Saved data entries
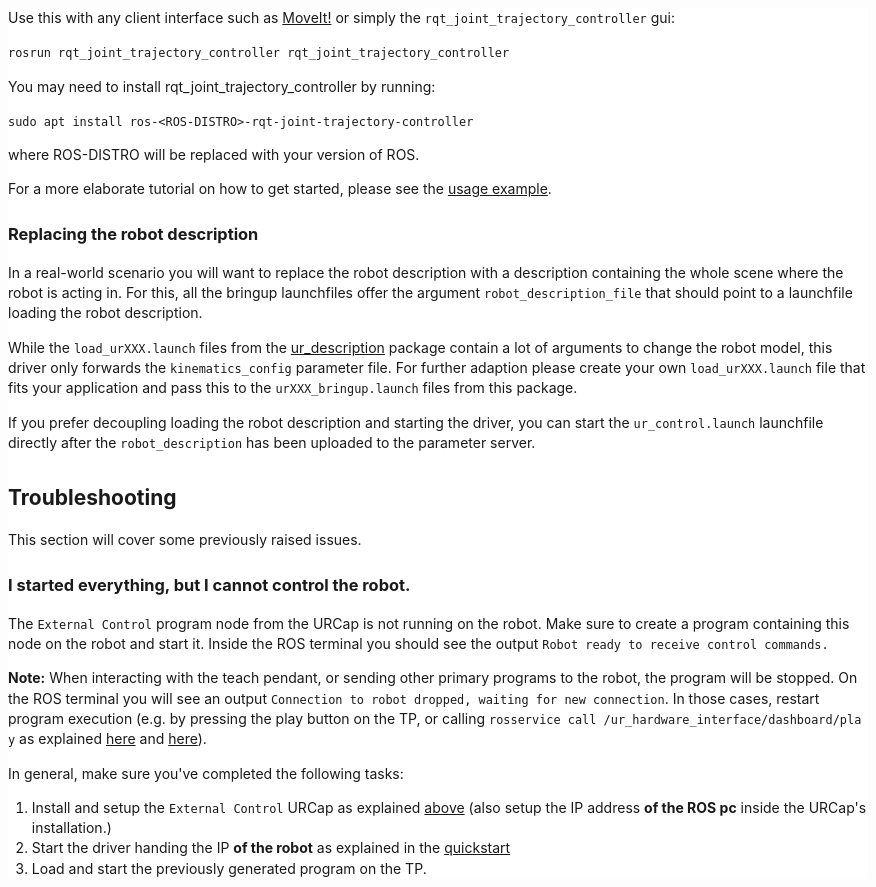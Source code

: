 Use this with any client interface such as [MoveIt!](https://moveit.ros.org/) or simply the
`rqt_joint_trajectory_controller` gui:

```
rosrun rqt_joint_trajectory_controller rqt_joint_trajectory_controller
```

You may need to install rqt_joint_trajectory_controller by running: 
```
sudo apt install ros-<ROS-DISTRO>-rqt-joint-trajectory-controller
```
where ROS-DISTRO will be replaced with your version of ROS.

For a more elaborate tutorial on how to get started, please see the
[usage example](ur_robot_driver/doc/usage_example.md).

### Replacing the robot description

In a real-world scenario you will want to replace the robot description with a description
containing the whole scene where the robot is acting in. For this, all the bringup launchfiles offer
the argument `robot_description_file` that should point to a launchfile loading the robot
description.

While the `load_urXXX.launch` files from the [ur_description](http://wiki.ros.org/ur_description)
package contain a lot of arguments to change the robot model, this driver only forwards the
`kinematics_config` parameter file. For further adaption please create your own `load_urXXX.launch`
file that fits your application and pass this to the `urXXX_bringup.launch` files from this package.

If you prefer decoupling loading the robot description and starting the driver, you can start the
`ur_control.launch` launchfile directly after the `robot_description` has been uploaded to the
parameter server.

## Troubleshooting

This section will cover some previously raised issues.

### I started everything, but I cannot control the robot.
The `External Control` program node from the URCap is not running on the robot. Make sure to create
a program containing this node on the robot and start it. Inside the ROS terminal you should see
the output `Robot ready to receive control commands.`

**Note:** When interacting with the teach pendant, or sending other primary programs to the robot, the
program will be stopped. On the ROS terminal you will see an output `Connection to robot dropped,
waiting for new connection`. In those cases, restart program execution (e.g. by pressing the play
button on the TP, or calling `rosservice call /ur_hardware_interface/dashboard/play` as explained [here](https://github.com/UniversalRobots/Universal_Robots_ROS_Driver/issues/33) and [here](ur_robot_driver/doc/ROS_INTERFACE.md#ur_robot_driver_node)).

In general, make sure you've completed the following tasks:

1. Install and setup the `External Control` URCap as explained
   [above](#setting-up-a-ur-robot-for-ur_robot_driver) (also setup the IP address **of the ROS
   pc** inside the URCap's installation.)
2. Start the driver handing the IP **of the robot** as explained in the
   [quickstart](#quick-start)
3. Load and start the previously generated program on the TP.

WORK REQUIRED
Output the full set of records above without changing a word, and drop the images.

REPLY TO THE TASK
Source code

: Use this with any client interface such as [MoveIt!](https://moveit.ros.org/) or simply the
`rqt_joint_trajectory_controller` gui:

```
rosrun rqt_joint_trajectory_controller rqt_joint_trajectory_controller
```

You may need to install rqt_joint_trajectory_controller by running: 
```
sudo apt install ros-<ROS-DISTRO>-rqt-joint-trajectory-controller
```
where ROS-DISTRO will be replaced with your version of ROS.

For a more elaborate tutorial on how to get started, please see the
[usage example](ur_robot_driver/doc/usage_example.md).

### Replacing the robot description

In a real-world scenario you will want to replace the robot description with a description
containing the whole scene where the robot is acting in. For this, all the bringup launchfiles offer
the argument `robot_description_file` that should point to a launchfile loading the robot
description.

While the `load_urXXX.launch` files from the [ur_description](http://wiki.ros.org/ur_description)
package contain a lot of arguments to change the robot model, this driver only forwards the
`kinematics_config` parameter file. For further adaption please create your own `load_urXXX.launch`
file that fits your application and pass this to the `urXXX_bringup.launch` files from this package.

If you prefer decoupling loading the robot description and starting the driver, you can start the
`ur_control.launch` launchfile directly after the `robot_description` has been uploaded to the
parameter server.

## Troubleshooting

This section will cover some previously raised issues.

### I started everything, but I cannot control the robot.
The `External Control` program node from the URCap is not running on the robot. Make sure to create
a program containing this node on the robot and start it. Inside the ROS terminal you should see
the output `Robot ready to receive control commands.`

**Note:** When interacting with the teach pendant, or sending other primary programs to the robot, the
program will be stopped. On the ROS terminal you will see an output `Connection to robot dropped,
waiting for new connection`. In those cases, restart program execution (e.g. by pressing the play
button on the TP, or calling `rosservice call /ur_hardware_interface/dashboard/play` as explained [here](https://github.com/UniversalRobots/Universal_Robots_ROS_Driver/issues/33) and [here](ur_robot_driver/doc/ROS_INTERFACE.md#ur_robot_driver_node)).

In general, make sure you've completed the following tasks:

1. Install and setup the `External Control` URCap as explained
   [above](#setting-up-a-ur-robot-for-ur_robot_driver) (also setup the IP address **of the ROS
   pc** inside the URCap's installation.)
2. Start the driver handing the IP **of the robot** as explained in the
   [quickstart](#quick-start)
3. Load and start the previously generated program on the TP.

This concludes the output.